Posted: 19 Dec 2010 07:04 AM PST

Fernando Elizalde has tried the traditional ways of gaining employment.

He asks his family and friends for leads. He attends networking events. He sends out resumes constantly.

But after more than a year of looking for a job in private equity, and despite a master's in business administration from UCLA, the 28-year-old finds himself with few leads and a growing sense of frustration.

So Elizalde took a different tack: He recently posted a bounty - $10,000 to the person who lands him a job.

Elizalde is one of the first job seekers to try Career Element, a Palo Alto startup that allows users to post a bounty for anyone who can help them get their job of choice. That person could be a recruiter or someone at the job hunter's dream company who has inside knowledge on a position opening up.

"I feel like it provides a huge benefit during really hard times," said Elizalde, who emigrated from Argentina a decade ago and lives in Los Angeles. "It provides more networking opportunities. Yeah, it's artificial, because in some ways you're buying those connections. But at the same time, when networking is so important, I don't see why not."

With California unemployment at 12.4 percent and the national rate at 9.8 percent, some Bay Area startups are taking novel approaches to helping people find work.

Career Element aims to be the "Priceline for jobs," allowing high-end job hunters to offer thousands of dollars to the person who lands them a job. For more blue-collar workers, San Francisco's Job Rooster is developing a service that helps users find jobs using nothing more than text messages.

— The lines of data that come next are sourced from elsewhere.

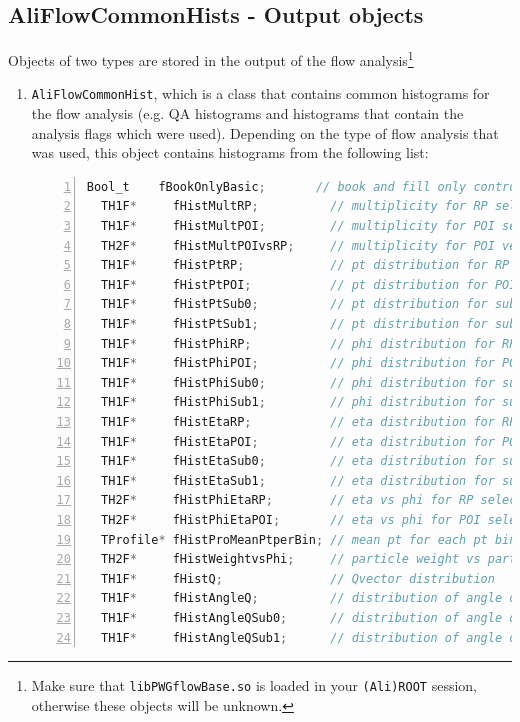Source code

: \documentclass[a4paper]{book}
\numberwithin{equation}{subsection}
\begin{document}
\subsection{AliFlowCommonHists - Output objects}\label{sec:commonhists}
Objects of two types are stored in the output of the flow analysis\footnote{Make sure that \texttt{libPWGflowBase.so} is loaded in your \texttt{(Ali)ROOT} session, otherwise these objects will be unknown.}
\begin{enumerate}
\item \texttt{AliFlowCommonHist}, which is a class that contains common histograms for the flow analysis (e.g. QA histograms and histograms that contain the analysis flags which were used). Depending on the type of flow analysis that was used, this object contains histograms from the following list:
\begin{lstlisting}[language=C, numbers=left]
  Bool_t    fBookOnlyBasic;       // book and fill only control histos needed for all methods
  TH1F*     fHistMultRP;          // multiplicity for RP selection
  TH1F*     fHistMultPOI;         // multiplicity for POI selection
  TH2F*     fHistMultPOIvsRP;     // multiplicity for POI versus RP
  TH1F*     fHistPtRP;            // pt distribution for RP selection
  TH1F*     fHistPtPOI;           // pt distribution for POI selection
  TH1F*     fHistPtSub0;          // pt distribution for subevent 0
  TH1F*     fHistPtSub1;          // pt distribution for subevent 1
  TH1F*     fHistPhiRP;           // phi distribution for RP selection
  TH1F*     fHistPhiPOI;          // phi distribution for POI selection
  TH1F*     fHistPhiSub0;         // phi distribution for subevent 0
  TH1F*     fHistPhiSub1;         // phi distribution for subevent 1
  TH1F*     fHistEtaRP;           // eta distribution for RP selection
  TH1F*     fHistEtaPOI;          // eta distribution for POI selection
  TH1F*     fHistEtaSub0;         // eta distribution for subevent 0
  TH1F*     fHistEtaSub1;         // eta distribution for subevent 1
  TH2F*     fHistPhiEtaRP;        // eta vs phi for RP selection
  TH2F*     fHistPhiEtaPOI;       // eta vs phi for POI selection
  TProfile* fHistProMeanPtperBin; // mean pt for each pt bin (for POI selection)
  TH2F*     fHistWeightvsPhi;     // particle weight vs particle phi
  TH1F*     fHistQ;               // Qvector distribution
  TH1F*     fHistAngleQ;          // distribution of angle of Q vector
  TH1F*     fHistAngleQSub0;      // distribution of angle of subevent 0 Q vector
  TH1F*     fHistAngleQSub1;      // distribution of angle of subevent 1 Q vector

\end{lstlisting}
\end{enumerate}
\end{document}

Some career coaches scoff at their methods, and a professor of business ethics says that offering bounties could corrupt the hiring process. But the founders of both companies say that in a tough market, job hunters should consider new approaches to finding work.

"In today's economy, you have so many qualified candidates," said Paul Campbell, founder of Career Element. "How do you separate the best ones?"

Campbell started Career Element after realizing he wanted a job at Facebook so much that he would pay for it.

Campbell, a 26-year-old Palo Alto native, was a graduate student at Stanford when he decided he would pay up to $7,000 to anyone who could help him get a job at the social networking giant.

Rather than pursue the job, he decided to turn his idea into a business. He launched Career Element in March 2009, and the site became active in October.

Career Element offers some traditional job-hunting services, allowing users to post profiles and network with one another. The site also stages regular career fairs in Silicon Valley.

But Career Element is drawing attention for its dream job feature, which allows people like Elizalde to name the price they are willing to pay to land a high-quality position.

If an "agent" helps Elizalde get a job, his $10,000 bounty will be released - 87.5 percent to the agent, and 12.5 percent to Career Element.

"The best way to get a job is through networking," Campbell said. "But if you don't know people, this is a great way to get their attention."

Campbell expects that most people who use his site will be looking for jobs that pay more than $100,000 a year, noting that for every week they're unemployed, they're losing $2,000 or more. With the average person on unemployment taking 33.8 weeks to find a new job, according to the Bureau of Labor Statistics, those candidates have a strong financial incentive to accelerate their search.

Ethical questions

Still, using Career Element raises ethical questions. Managers who have a direct role in the hiring process shouldn't accept a bounty for hiring candidates, said David Vogel, the Solomon P. Lee Chair in Business Ethics at UC Berkeley's Haas School of Business.

"That would be a violation of the person's responsibility to the firm," Vogel said.

And Campbell said employees who plan to seek bounties should check with their hiring managers to make sure it is allowed.

But a bounty system could be a useful incentive for workers to help others in the labor market find jobs, Vogel said.